Kingston Penitentiary Museum

In September 2018 my father and I did a road trip to Kingston to participate in the thorough 2.5hr tour of the Kingston Penitentiary Museum.  This tour is very well spoken of and we learned why.  It is very well ran and very interesting.  What helped make the tour so good was the retired staff that worked as tour guides in various areas of the prison.  To listen to them talk about first hand experiences when they were employed at the prison added an incredible amount of detail and interest to the tour.

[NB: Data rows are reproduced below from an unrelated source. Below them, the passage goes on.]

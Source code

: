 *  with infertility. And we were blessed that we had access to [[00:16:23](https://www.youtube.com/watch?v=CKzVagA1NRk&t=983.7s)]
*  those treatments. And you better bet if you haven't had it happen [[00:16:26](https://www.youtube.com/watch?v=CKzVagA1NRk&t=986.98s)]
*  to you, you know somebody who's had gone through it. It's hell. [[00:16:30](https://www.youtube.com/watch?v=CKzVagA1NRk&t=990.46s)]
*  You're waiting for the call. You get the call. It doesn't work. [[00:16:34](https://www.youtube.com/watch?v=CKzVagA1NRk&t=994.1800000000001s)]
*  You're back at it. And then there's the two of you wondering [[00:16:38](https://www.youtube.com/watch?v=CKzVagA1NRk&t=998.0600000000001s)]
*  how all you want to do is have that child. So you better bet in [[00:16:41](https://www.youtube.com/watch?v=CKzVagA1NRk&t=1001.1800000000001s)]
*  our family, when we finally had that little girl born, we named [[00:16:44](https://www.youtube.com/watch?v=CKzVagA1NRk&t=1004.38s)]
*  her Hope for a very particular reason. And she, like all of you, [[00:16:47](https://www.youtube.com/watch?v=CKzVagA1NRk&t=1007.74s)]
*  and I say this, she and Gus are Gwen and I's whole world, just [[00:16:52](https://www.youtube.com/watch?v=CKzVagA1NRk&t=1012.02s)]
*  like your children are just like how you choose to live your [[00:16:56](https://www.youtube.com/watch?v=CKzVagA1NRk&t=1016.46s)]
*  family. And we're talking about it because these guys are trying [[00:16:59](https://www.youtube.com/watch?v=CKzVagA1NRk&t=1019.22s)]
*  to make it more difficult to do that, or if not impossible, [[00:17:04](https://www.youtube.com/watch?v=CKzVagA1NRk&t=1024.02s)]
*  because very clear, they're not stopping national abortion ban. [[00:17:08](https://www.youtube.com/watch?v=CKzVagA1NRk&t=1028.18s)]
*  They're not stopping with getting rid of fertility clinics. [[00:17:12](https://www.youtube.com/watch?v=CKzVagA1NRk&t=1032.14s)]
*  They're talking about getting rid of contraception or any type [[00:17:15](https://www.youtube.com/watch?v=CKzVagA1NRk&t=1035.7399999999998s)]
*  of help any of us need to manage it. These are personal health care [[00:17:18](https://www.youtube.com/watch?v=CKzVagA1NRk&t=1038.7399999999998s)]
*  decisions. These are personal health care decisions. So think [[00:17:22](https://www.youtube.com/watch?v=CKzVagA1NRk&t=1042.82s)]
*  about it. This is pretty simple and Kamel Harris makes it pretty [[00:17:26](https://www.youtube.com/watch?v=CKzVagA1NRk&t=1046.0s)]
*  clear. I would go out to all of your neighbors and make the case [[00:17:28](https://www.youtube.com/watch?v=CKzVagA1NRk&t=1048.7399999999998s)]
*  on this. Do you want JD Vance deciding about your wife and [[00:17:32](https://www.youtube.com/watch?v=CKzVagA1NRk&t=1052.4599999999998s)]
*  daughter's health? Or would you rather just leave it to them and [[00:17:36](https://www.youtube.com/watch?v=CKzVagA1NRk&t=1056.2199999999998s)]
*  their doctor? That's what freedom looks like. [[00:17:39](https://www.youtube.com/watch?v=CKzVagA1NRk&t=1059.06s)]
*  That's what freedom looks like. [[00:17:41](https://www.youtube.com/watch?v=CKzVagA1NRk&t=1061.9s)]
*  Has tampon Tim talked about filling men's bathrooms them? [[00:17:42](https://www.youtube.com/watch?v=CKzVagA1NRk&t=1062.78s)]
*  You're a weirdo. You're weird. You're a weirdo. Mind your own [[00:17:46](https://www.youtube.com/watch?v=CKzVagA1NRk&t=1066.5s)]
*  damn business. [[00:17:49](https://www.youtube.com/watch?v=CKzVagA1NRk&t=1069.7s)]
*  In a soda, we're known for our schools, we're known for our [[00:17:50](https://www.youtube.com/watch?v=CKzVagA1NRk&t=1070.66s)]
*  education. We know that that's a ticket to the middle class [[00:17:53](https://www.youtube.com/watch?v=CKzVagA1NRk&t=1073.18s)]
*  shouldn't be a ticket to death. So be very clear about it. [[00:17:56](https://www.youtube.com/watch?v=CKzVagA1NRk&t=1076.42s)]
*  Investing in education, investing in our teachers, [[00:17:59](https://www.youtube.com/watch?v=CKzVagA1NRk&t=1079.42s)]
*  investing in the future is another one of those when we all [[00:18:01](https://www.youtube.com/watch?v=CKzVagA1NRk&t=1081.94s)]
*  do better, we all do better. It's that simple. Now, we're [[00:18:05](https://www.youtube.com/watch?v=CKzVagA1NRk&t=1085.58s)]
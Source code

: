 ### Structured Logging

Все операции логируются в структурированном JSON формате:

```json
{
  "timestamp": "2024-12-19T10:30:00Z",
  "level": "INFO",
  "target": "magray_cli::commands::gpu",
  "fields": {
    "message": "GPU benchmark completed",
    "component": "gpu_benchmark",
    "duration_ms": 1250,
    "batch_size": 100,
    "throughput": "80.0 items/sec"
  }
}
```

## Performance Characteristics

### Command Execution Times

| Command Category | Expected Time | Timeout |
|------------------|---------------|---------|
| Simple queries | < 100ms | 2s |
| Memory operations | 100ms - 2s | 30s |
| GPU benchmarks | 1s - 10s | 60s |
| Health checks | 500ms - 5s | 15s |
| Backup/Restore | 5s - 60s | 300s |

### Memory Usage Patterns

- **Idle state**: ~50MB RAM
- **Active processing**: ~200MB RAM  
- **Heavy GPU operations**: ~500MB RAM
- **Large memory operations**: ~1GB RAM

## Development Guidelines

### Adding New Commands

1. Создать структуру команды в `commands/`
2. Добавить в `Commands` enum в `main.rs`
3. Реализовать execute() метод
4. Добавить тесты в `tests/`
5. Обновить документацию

Elements of the tour that stood out for me were:

  1. The prison is almost 200 years old
  2. The limestone walls and buildings were built by the prisoners from working local quarries back when the surrounding areas was farm land.  The prisoners literally built the walls around themselves
  3. The building of the prison took several decades
  4. How incredibly small the cells were when the prison was first built.  It wasn’t till much later that the walls between every-other cell were taken out to increase the size of a cell by a little over 2x (to be what it is today).  That allowed for a toilet to be installed and a small area to walk by the bed which also allowed the bed to be raised and a desk installed below it.
  5. That back in the 1800’s it wasn’t uncommon to torture certain prisoners (details were in the museum of the old Wardens home across the street).  It was quite clear that you did not want to go to prison back in that time because of the shoe-box size room given to you and the possibility of torture were horrible.
  6. To learn the ingenuity of those that successfully escaped
  7. The size of the prison.  As you walk around the huge buildings and learn their function, it felt like you were in a detached world that was self sufficient and quite detached from the outside.

Here is interesting info on the Kingston Penitentiary courtesy of CBC.

All photography was done with the Fuji XT2 and their 10-24mm F4 lens.  All B&W photos is the Acros + R film simulation.  +1 highlights and +1 shadows.  Some images have a bit of Clarity boost in Lightroom.  Otherwise they are JPGS out of camera.  The colour images are the default Velvia film simulation.